Your goal – Find each line below where the word "project" occurs, and copy it.

Records for the task –
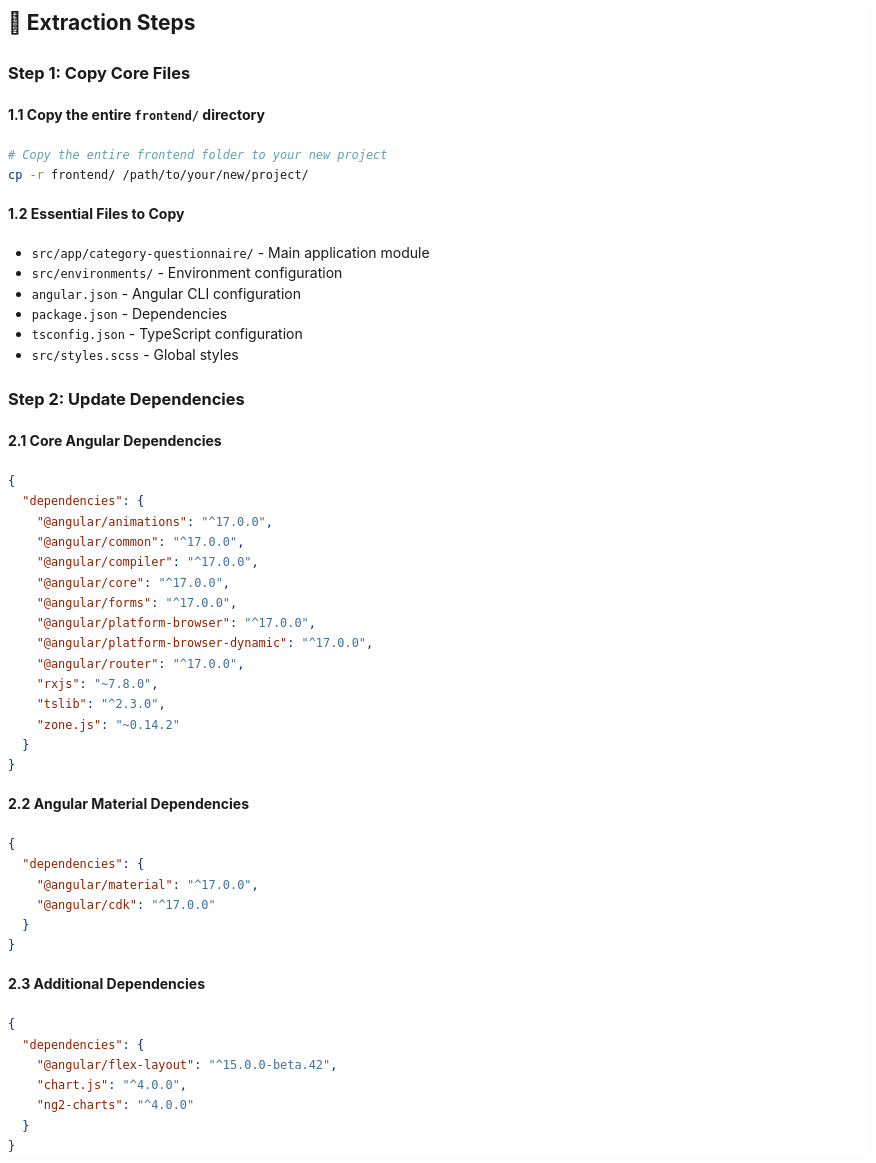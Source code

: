 ## 🚀 Extraction Steps

### Step 1: Copy Core Files

#### 1.1 Copy the entire `frontend/` directory
```bash
# Copy the entire frontend folder to your new project
cp -r frontend/ /path/to/your/new/project/
```

#### 1.2 Essential Files to Copy
- `src/app/category-questionnaire/` - Main application module
- `src/environments/` - Environment configuration
- `angular.json` - Angular CLI configuration
- `package.json` - Dependencies
- `tsconfig.json` - TypeScript configuration
- `src/styles.scss` - Global styles

### Step 2: Update Dependencies

#### 2.1 Core Angular Dependencies
```json
{
  "dependencies": {
    "@angular/animations": "^17.0.0",
    "@angular/common": "^17.0.0",
    "@angular/compiler": "^17.0.0",
    "@angular/core": "^17.0.0",
    "@angular/forms": "^17.0.0",
    "@angular/platform-browser": "^17.0.0",
    "@angular/platform-browser-dynamic": "^17.0.0",
    "@angular/router": "^17.0.0",
    "rxjs": "~7.8.0",
    "tslib": "^2.3.0",
    "zone.js": "~0.14.2"
  }
}
```

#### 2.2 Angular Material Dependencies
```json
{
  "dependencies": {
    "@angular/material": "^17.0.0",
    "@angular/cdk": "^17.0.0"
  }
}
```

#### 2.3 Additional Dependencies
```json
{
  "dependencies": {
    "@angular/flex-layout": "^15.0.0-beta.42",
    "chart.js": "^4.0.0",
    "ng2-charts": "^4.0.0"
  }
}
```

Written response –
# Copy the entire frontend folder to your new project
cp -r frontend/ /path/to/your/new/project/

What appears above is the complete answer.